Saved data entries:

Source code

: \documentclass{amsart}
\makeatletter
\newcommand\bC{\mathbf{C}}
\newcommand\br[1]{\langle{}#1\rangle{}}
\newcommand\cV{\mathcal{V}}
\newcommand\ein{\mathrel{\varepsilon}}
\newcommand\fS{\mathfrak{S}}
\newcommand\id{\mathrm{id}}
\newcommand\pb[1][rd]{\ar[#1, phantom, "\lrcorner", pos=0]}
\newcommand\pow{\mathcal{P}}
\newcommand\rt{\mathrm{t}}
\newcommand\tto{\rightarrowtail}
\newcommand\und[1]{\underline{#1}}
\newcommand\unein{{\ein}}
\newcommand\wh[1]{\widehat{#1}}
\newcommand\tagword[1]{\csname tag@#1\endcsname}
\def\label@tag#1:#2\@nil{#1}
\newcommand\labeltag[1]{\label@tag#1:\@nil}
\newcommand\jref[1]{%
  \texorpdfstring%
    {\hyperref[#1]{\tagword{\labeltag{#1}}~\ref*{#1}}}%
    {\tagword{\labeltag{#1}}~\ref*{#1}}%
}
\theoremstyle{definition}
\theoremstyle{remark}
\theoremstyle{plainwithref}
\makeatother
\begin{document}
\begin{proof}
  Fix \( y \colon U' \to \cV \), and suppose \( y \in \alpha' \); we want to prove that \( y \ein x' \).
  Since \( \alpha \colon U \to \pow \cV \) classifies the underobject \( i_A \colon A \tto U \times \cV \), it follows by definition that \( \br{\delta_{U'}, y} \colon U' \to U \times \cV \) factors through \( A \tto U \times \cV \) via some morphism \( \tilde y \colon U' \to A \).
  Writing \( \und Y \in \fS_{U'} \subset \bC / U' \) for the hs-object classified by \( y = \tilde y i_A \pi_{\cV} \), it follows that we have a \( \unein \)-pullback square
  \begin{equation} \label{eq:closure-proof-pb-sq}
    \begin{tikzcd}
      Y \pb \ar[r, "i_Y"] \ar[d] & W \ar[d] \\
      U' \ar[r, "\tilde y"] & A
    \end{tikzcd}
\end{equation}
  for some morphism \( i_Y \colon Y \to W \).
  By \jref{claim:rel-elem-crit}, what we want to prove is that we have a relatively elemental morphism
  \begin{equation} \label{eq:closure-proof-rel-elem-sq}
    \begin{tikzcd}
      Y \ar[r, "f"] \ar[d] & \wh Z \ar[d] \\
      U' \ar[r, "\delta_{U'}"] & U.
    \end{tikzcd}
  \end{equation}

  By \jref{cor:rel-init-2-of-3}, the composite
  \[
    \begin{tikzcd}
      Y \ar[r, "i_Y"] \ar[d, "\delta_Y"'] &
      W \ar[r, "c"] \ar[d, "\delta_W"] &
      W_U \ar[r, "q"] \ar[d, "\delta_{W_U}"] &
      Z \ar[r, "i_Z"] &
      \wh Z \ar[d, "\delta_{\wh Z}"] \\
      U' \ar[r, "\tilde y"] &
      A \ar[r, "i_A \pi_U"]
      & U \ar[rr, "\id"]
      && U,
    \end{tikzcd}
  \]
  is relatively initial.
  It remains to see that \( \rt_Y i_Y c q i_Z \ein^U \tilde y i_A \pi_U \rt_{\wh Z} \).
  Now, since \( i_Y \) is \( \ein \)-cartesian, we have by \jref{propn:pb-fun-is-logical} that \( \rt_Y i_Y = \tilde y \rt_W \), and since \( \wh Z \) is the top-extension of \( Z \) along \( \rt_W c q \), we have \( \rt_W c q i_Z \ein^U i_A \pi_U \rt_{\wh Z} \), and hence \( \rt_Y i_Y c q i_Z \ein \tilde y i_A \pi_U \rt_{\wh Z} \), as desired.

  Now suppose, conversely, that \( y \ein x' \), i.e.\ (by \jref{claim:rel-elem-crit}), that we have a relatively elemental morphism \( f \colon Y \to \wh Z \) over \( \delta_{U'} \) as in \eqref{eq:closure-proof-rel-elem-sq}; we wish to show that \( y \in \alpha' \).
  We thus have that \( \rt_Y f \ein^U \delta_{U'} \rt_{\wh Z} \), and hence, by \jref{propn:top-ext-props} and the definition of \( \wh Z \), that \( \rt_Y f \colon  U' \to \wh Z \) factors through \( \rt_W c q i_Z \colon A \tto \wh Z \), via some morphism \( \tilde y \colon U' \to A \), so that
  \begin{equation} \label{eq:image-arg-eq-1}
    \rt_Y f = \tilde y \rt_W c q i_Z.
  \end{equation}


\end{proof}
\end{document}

What is needed:
Find each line above with the string "theoremstyle", then report how many there are. Write only the number.

Expected answer:
3